I rode here yesterday from Ardfert, after taking a detour down through Dingle. There was a light fog in the hills, not enough to impair vision, but enough to put a chill in the air. By the time I reached Dingle, though, it had burned off, and I had good weather the rest of the day.

Dingle is postcard pretty and filled with your buses. I expect it is the perfect image simultaneously of Ireland as it once was and never has been.

I talked to a fellow from Dallas who commented that the riding gear looked overly warm. I said I’d rather sweat than bleed, and he asked where I was from. He said he’d grown up in Seattle, and although he lives in Texas he runs a motorcycle touring company out of Fresno that focuses on camping in the Sierras. He was waiting for a whale watching tour. When he heard I was going to Galway he suggested I tour the Arran Islands, and told me which tour he thought was best. Also, to visit a castle I forget the name of, which he said is “better than Blarney.” I thanked him for the advice & wished him a good time on the boat.

The road up to Galway was mostly dual carriageway (two lanes in each direction) or motorway (like an interstate). The surrounding countryside was beautiful, in a typical Irish way. It was a long but pleasant ride until the GPS started misnaming roads, which resulted in a couple of detours.

When I arrived here, after filtering through the afternoon rush in Galway, David greeted me like an old friend. It’s great to finally meet him, after hearing so much about him from Adele over the years.

We had dinner and walked around the garden, sat outside and drank cider and talked.

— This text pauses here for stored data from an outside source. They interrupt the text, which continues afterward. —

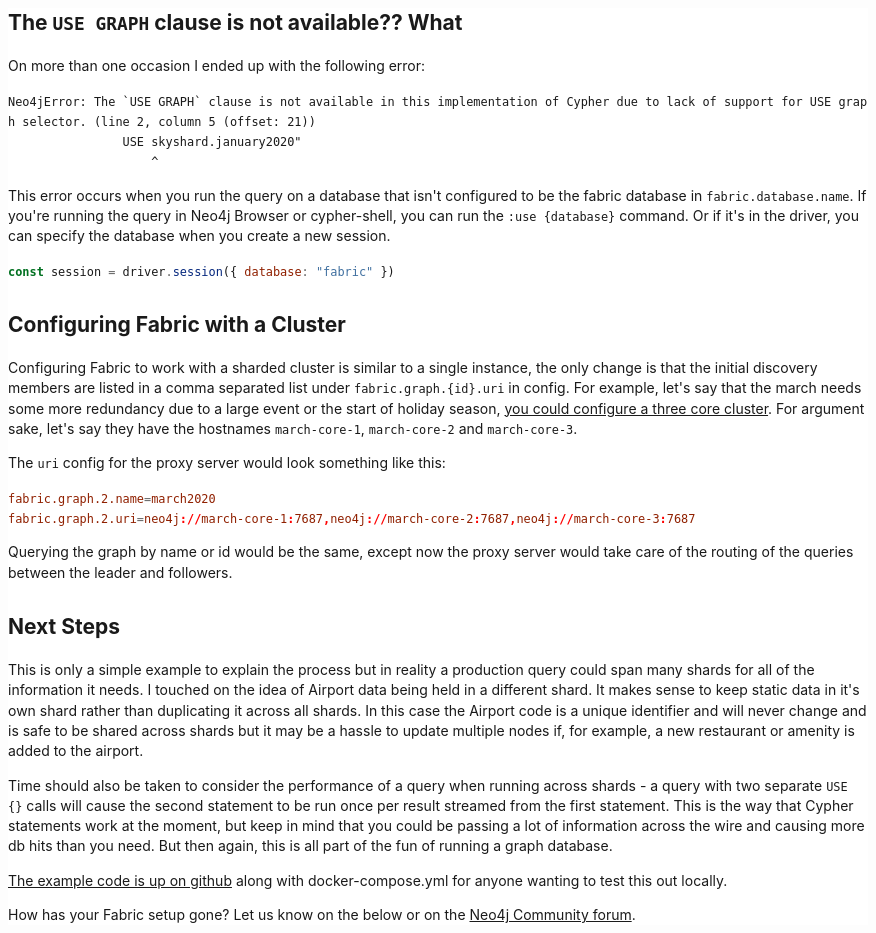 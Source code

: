 
##  The `USE GRAPH` clause is not available?? What

On more than one occasion I ended up with the following error:

```
Neo4jError: The `USE GRAPH` clause is not available in this implementation of Cypher due to lack of support for USE graph selector. (line 2, column 5 (offset: 21))
                USE skyshard.january2020"
                    ^
```

This error occurs when you run the query on a database that isn't configured to be the fabric database in `fabric.database.name`.  If you're running the query in Neo4j Browser or cypher-shell, you can run the `:use {database}` command.  Or if it's in the driver, you can specify the database when you create a new session.

```js
const session = driver.session({ database: "fabric" })
```

## Configuring Fabric with a Cluster

Configuring Fabric to work with a sharded cluster is similar to a single instance, the only change is that the initial discovery members are listed in a comma separated list under `fabric.graph.{id}.uri` in config.  For example, let's say that the march needs some more redundancy due to a large event or the start of holiday season, [you could configure a three core cluster](https://neo4j.com/docs/operations-manual/current/clustering/).  For argument sake, let's say they have the hostnames `march-core-1`, `march-core-2` and `march-core-3`.

The `uri` config for the proxy server would look something like this:

```conf
fabric.graph.2.name=march2020
fabric.graph.2.uri=neo4j://march-core-1:7687,neo4j://march-core-2:7687,neo4j://march-core-3:7687
```

Querying the graph by name or id would be the same, except now the proxy server would take care of the routing of the queries between the leader and followers.


## Next Steps

This is only a simple example to explain the process but in reality a production query could span many shards for all of the information it needs.  I touched on the idea of Airport data being held in a different shard.  It makes sense to keep static data in it's own shard rather than duplicating it across all shards.  In this case the Airport code is a unique identifier and will never change and is safe to be shared across shards but it may be a hassle to update multiple nodes if, for example, a new restaurant or amenity is added to the airport.

Time should also be taken to consider the performance of a query when running across shards - a query with two separate `USE {}` calls will cause the second statement to be run once per result streamed from the first statement.  This is the way that Cypher statements work at the moment, but keep in mind that you could be  passing a lot of information across the wire and causing more db hits than you need.  But then again, this is all part of the fun of running a graph database.

[The example code is up on github](https://github.com/adam-cowley/skyshard) along with docker-compose.yml for anyone wanting to test this out locally.

How has your Fabric setup gone?   Let us know on the below or on the [Neo4j Community forum](https://community.neo4j.com/).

His son Davey came out and joined us. He’s a great kid. Full of energy & curiosity, and very smart. (He speaks English, Chinese & Irish. I wonder how many people can say that. Not many, I think.)

We came back into the house, and I borrowed the use of their washer, and David and I sat and talked while Lin played the guzheng, and Davey showed how he catches spiders.

Today we’ll head into town for a while. It’ll be nice to have a day off from the road.

Follow me down to Carlow

Now, breakfast…. Breakfast is not a simple thing to find on a bank holiday Monday morning in Dublin. At least, it wasn’t for me.

I walked from the guesthouse I was staying at in Ringsend to Charlotte’s Quay – only about a 10 minute walk, for those of you who don’t want to Google Map it to find out – where there are a number of places that supposedly specialize in breakfasts. Or at least have coffee and baked goods. On a normal day. But today apparently wasn’t normal, so I ended up waiting for the Spar to open so I could get, at the very least, coffee and some fruit.

Even Spar was late opening its doors today, but I got a coffee to tide me over until someplace more promising opened their doors. None did, or at least, not in a period of time I was willing to wait around for, so I ended up going back in to buy a breakfast sandwich and some bottled water and an apple. It wasn’t great, but it wasn’t bad, either.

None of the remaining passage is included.